I have shared that I struggled with an eating disorder (binge & compulsive overeating) for most of my life. My weight used to yo-yo by 20-30 lbs. each year. I have been on a bunch of different diets, but nothing ever worked permanently because emotional distress caused me to feel hungry, and eating calmed my emotional distress.
When I was in regular therapy, I was surprised that my therapist was not bothered by the eating disorder. He said it was a symptom of the childhood trauma and that as I healed the trauma, I would let go of the need to binge eat. I found it hard to believe at the time, but he was right. Over the years, I have gradually let go of my need to binge eat to manage my emotions as I developed other, more positive coping strategies.
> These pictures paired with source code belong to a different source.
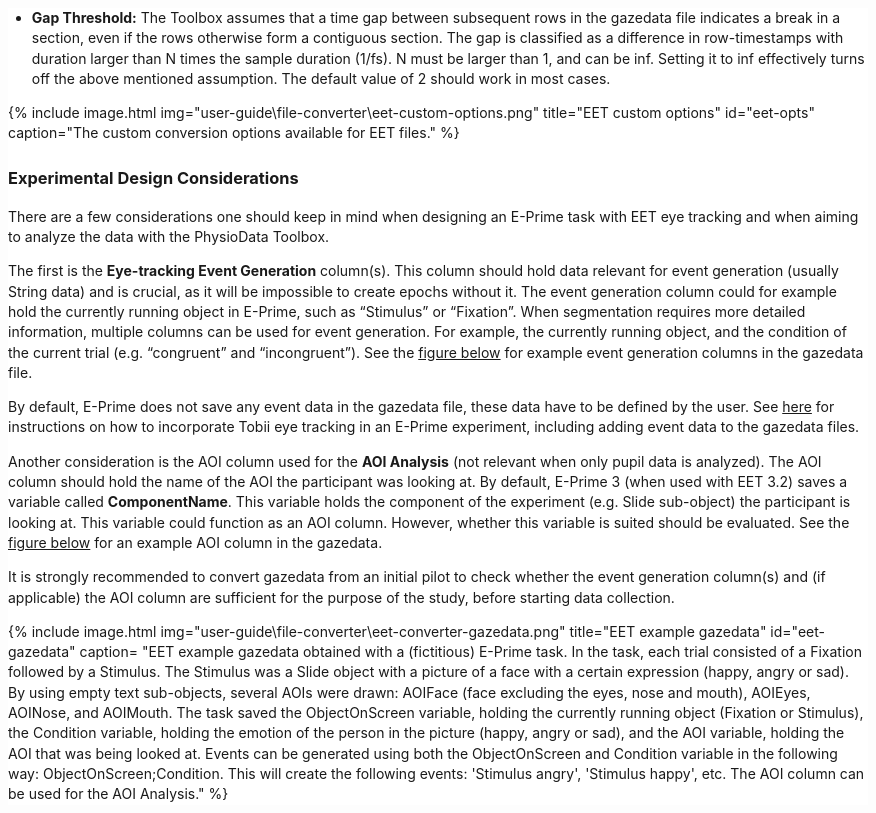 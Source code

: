  - **Gap Threshold:** 
  The Toolbox assumes that a time gap between subsequent rows in the gazedata file indicates a break in a section, even if the rows otherwise form a contiguous section. The gap is classified as a difference in row-timestamps with duration larger than N times the sample duration (1/fs). N must be larger than 1, and can be inf. Setting it to inf effectively turns off the above mentioned assumption. The default value of 2 should work in most cases.

{% include image.html
    img="user-guide\file-converter\eet-custom-options.png"
    title="EET custom options"
    id="eet-opts"
    caption="The custom conversion options available for EET files." %}


### Experimental Design Considerations ###
There are a few considerations one should keep in mind when designing an E-Prime task with EET eye tracking and when aiming to analyze the data with the PhysioData Toolbox.

The first is the **Eye-tracking Event Generation** column(s). This column should hold data relevant for event generation (usually String data) and is crucial, as it will be impossible to create epochs without it. The event generation column could for example hold the currently running object in E-Prime, such as “Stimulus” or “Fixation”. When segmentation requires more detailed information, multiple columns can be used for event generation. For example, the currently running object, and the condition of the current trial (e.g. “congruent” and “incongruent”). See the [figure below](#eet-gazedata) for example event generation columns in the gazedata file.

By default, E-Prime does not save any event data in the gazedata file, these data have to be defined by the user. See [here](https://researchwiki.solo.universiteitleiden.nl/xwiki/wiki/researchwiki.solo.universiteitleiden.nl/view/Software/E-Prime/E-Prime%20and%20Tobii) for instructions on how to incorporate Tobii eye tracking in an E-Prime experiment, including adding event data to the gazedata files.

Another consideration is the AOI column used for the **AOI Analysis** (not relevant when only pupil data is analyzed). The AOI column should hold the name of the AOI the participant was looking at. By default, E-Prime 3 (when used with EET 3.2) saves a variable called **ComponentName**. This variable holds the component of the experiment (e.g. Slide sub-object) the participant is looking at. This variable could function as an AOI column. However, whether this variable is suited should be evaluated. See the [figure below](#eet-gazedata) for an example AOI column in the gazedata.

It is strongly recommended to convert gazedata from an initial pilot to check whether the event generation column(s) and (if applicable) the AOI column are sufficient for the purpose of the study, before starting data collection.

{% include image.html
    img="user-guide\file-converter\eet-converter-gazedata.png"
    title="EET example gazedata"
    id="eet-gazedata"
    caption= "EET example gazedata obtained with a (fictitious) E-Prime task. In the task, each trial consisted of a Fixation followed by a Stimulus. The Stimulus was a Slide object with a picture of a face with a certain expression (happy, angry or sad). By using empty text sub-objects, several AOIs were drawn: AOIFace (face excluding the eyes, nose and mouth), AOIEyes, AOINose, and AOIMouth. The task saved the ObjectOnScreen variable, holding the currently running object (Fixation or Stimulus), the Condition variable, holding the emotion of the person in the picture (happy, angry or sad), and the AOI variable, holding the AOI that was being looked at. Events can be generated using both the ObjectOnScreen and Condition variable in the following way: ObjectOnScreen;Condition. This will create the following events: 'Stimulus angry', 'Stimulus happy', etc. The AOI column can be used for the AOI Analysis." %}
Despite working out regularly, I still carried ~ 25 extra lbs. I had accepted that this is what my body would always look like. That turned out not to be the case.
As my regular readers know, I have struggled with acid reflux all year. The reflux was so severe that I was unable to eat much for weeks at a time. I felt like an old woman living off of vanilla Ensures and melons because that was about all my stomach could handle. As a result of all of this, I dropped the extra 25 lbs. and have been a “normal” weight for the past couple of months.
I could enumerate the many negative aspects of acid reflux, but one positive aspect has been my inability to turn to food to manage my emotions. The last time I consciously chose to compulsively overeat because I was upset was in June, and I paid dearly for two weeks with painful reflux. Because of the reflux, I have been forced to disconnect managing my emotions from eating over the past eight months. As a result, I have severed the connection, which is something I honestly did not think could happen.
Additionally, my stomach cannot process eating a bunch of junk, so my eating habits have changed. Half of each meal must be something alkaline (a fruit or vegetable), which has forced me eat healthier. Also, overeating kicks off the reflux, so I eat five small snacks/meals a day rather than big meals.
It has taken me a while to mentally process that I am no longer fat. I was the fat girl in middle school and have pretty much worn that hat for most of my life. My life is not magically changed, but it is definitely an adjustment (in a good way).